Gracia was once a village outside the walls of Barcelona. It was autonomous and was the typical village with its own town hall, church, and a market. However, as Barcelona expanded its territory, the village was annexed in 1897. When its population grew, Gracia became more urban with new buildings and infrastructure; thus, it took on a modern appearance.
But despite its annexation by the city and its consequent urbanization, Gracia managed to maintain its independent spirit and unique character and historians describe Gracia as a “village within a city” because of its cultural traditions, including the charming architectural character of some buildings that remain well- preserved.
Gracia has been ranked as the best neighbourhood to live in. One main reason is the bohemian, independent spirit, which is reflected in the small locally-owned shops and businesses, colourful architecture, and charming narrow streets, setting it apart from other neighbourhoods in Barcelona. The best international school is found in Gracia – the Barcelona High School. An array of educational options, language schools and universities, together with the several parks and green spaces, that give ample space for children to play outdoors; several supermarkets; health centres and other shops that cater to family needs; and a well-connected transportation for mobility around the city, make Gracia an excellent choice for families to live in. The crime rate is the lowest in the city, due to its neighbourhood watch, well-lighted streets and cctvs. Many artists and intellectuals have made Gracia their home along with many students and young people who help create a vibrant, dynamic community.
In the narrow streets and squares, family traditions and neighbourly connections were maintained throughout the years and they would meet regularly in anticipation of the annual fiesta mayor where the families living in the different neighbourhood streets would compete as to the best decorated themed street. The city annually sets a fund for the fiesta and depending on the number of participants (streets), the budget is equally distributed. The Fiesta Mayor De Gracia is a major highlight in Barcelona’s summer calendar and a must-see event for tourists where they can experience the culture of Catalonia.

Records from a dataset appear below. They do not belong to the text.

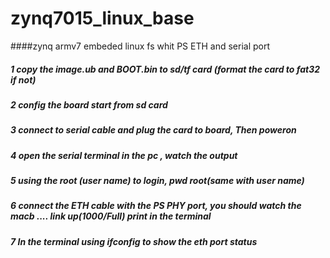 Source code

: # zynq7015_linux_base
####zynq armv7 embeded linux fs whit PS ETH and serial port 

##### 1 copy the image.ub and BOOT.bin to sd/tf card (format the card to fat32 if not)
##### 2 config the board start from sd card
##### 3 connect to serial cable and plug the card to board, Then poweron
##### 4 open the serial terminal in the pc , watch the output


##### 5 using the root (user name) to login, pwd root(same with user name)
##### 6 connect the ETH cable with the PS PHY port, you should watch the macb .... link up(1000/Full) print in the terminal
##### 7 In the terminal using ifconfig to show the eth port status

Twenty- three streets have been transformed into tunnels decorated with various themes, like the mythical City of New Orleans, the fable of the Pied Piper of Hamelin and the rats, butterflies seeking freedom, Alice in Wonderland, ‘Formigres’ figures, etc. The best decorated entrance and exit of the streets, best use of recycled materials for decoration, were also chosen. The week-long celebration consisted of 900 activities which included concerts in the parks, food fairs, notably paellas and fideua on the squares, parades of human towers, cercavilas, gegants reus, and the like.
Juan Miguel, a Baguio Boy, manages “Le Elegant,” a pub along Carrer de Topazi, one of the many streets in the area of Gracia. He told me that in their area, all the pubs and restaurants were required to connect their sound systems to a city hall server which monitors and limits the sounds in the establishments in order to maintain the peace and quiet in Gracia. During the week-long fiesta, the hours of operation of the bars and restaurants were extended until 2:00 o’clock in the morning but the volume of the music still had to be regulated.

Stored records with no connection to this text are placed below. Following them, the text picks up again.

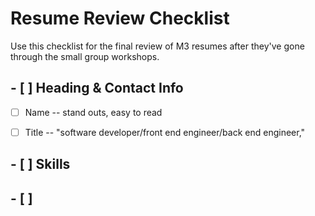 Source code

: # Resume Review Checklist

Use this checklist for the final review of M3 resumes after they've gone through the small group workshops.

## - [ ] Heading & Contact Info
- [ ] Name -- stand outs, easy to read
- [ ] Title -- "software developer/front end engineer/back end engineer," 


## - [ ] Skills

## - [ ] 
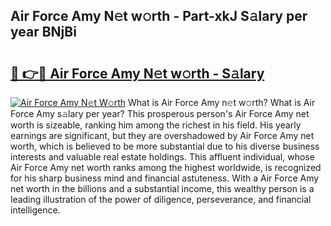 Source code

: ## Air Force Amy N𝚎t w𝚘rth - Part-xkJ S𝚊lary per year BNjBi

# <h2><a href="http://gc2bt5z.nevu.top/?p=Air+Force+Amy">🔗 👉🔴 Air Force Amy N𝚎t w𝚘rth - S𝚊lary</a></h2>

[![Air Force Amy N𝚎t W𝚘rth](https://i.imgur.com/Oavwk0R.jpeg)](http://gc2bt5z.nevu.top/?p=Air+Force+Amy)
What is Air Force Amy n𝚎t w𝚘rth? What is Air Force Amy s𝚊lary per year?
This prosperous person's Air Force Amy net worth is sizeable, ranking him among the richest in his field. His yearly earnings are significant, but they are overshadowed by Air Force Amy net worth, which is believed to be more substantial due to his diverse business interests and valuable real estate holdings. This affluent individual, whose Air Force Amy net worth ranks among the highest worldwide, is recognized for his sharp business mind and financial astuteness. With a Air Force Amy net worth in the billions and a substantial income, this wealthy person is a leading illustration of the power of diligence, perseverance, and financial intelligence.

I had a friendly chat with a resident in Carrer de Topazi who has been living in Gracia for some years. I asked him to comment on a graffiti written on the wall of an entrance in Gracia which states, “TOURISTS GO HOME.” He said that there is a growing sentiment among the old folks and many families in Gracia who feel that the essence of the fiesta, which is about the children and the family, has gradually shifted to the attraction of more tourists to attend the event, creating much discomfort, inconvenience, and chaos because people crowded in the narrow streets, restricting the mobility of the residents therein such that the spiritual aspect was no longer the centrepiece of the event. This also disrupted family and children’s programs and activities. The disgruntled elders and families are now thinking of measures to bring back the true essence of Fiesta Mayor De Gracia.

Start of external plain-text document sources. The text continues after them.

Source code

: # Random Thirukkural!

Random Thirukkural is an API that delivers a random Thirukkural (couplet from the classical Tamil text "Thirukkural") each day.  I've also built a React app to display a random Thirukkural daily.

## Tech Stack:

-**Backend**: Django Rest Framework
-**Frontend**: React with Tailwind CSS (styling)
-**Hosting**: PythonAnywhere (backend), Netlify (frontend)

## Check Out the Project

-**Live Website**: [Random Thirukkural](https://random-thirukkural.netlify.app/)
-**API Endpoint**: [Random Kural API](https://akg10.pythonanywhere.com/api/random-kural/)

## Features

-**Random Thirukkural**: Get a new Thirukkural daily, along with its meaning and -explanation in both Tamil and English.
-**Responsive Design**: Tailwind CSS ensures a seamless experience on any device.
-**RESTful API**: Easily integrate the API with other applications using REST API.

This observation reminded me of the situation in our city during Holy Week and the Flower Festival. The overflow of tourists in Baguio during these events and even on long weekends has created a lot of inconvenience and suffering to the Baguio residents who are not spared of the tourist prices of the goods and services by tourist-oriented businesses. They also must scramble for parking spaces for their cars or to grab a cab. Some cab drivers also would pick their passengers for the right price. We had been to Falafell, a beach resort outside Barcelona, which protects its residents from this undesirable effect of over-tourism. All the residents of Falafell must do is to show their resident card when buying at the market or establishments offering services, and they pay only the price as shown on the price list for residents, as certified by the “ayuntament.” Something worth looking into by Baguio City Hall.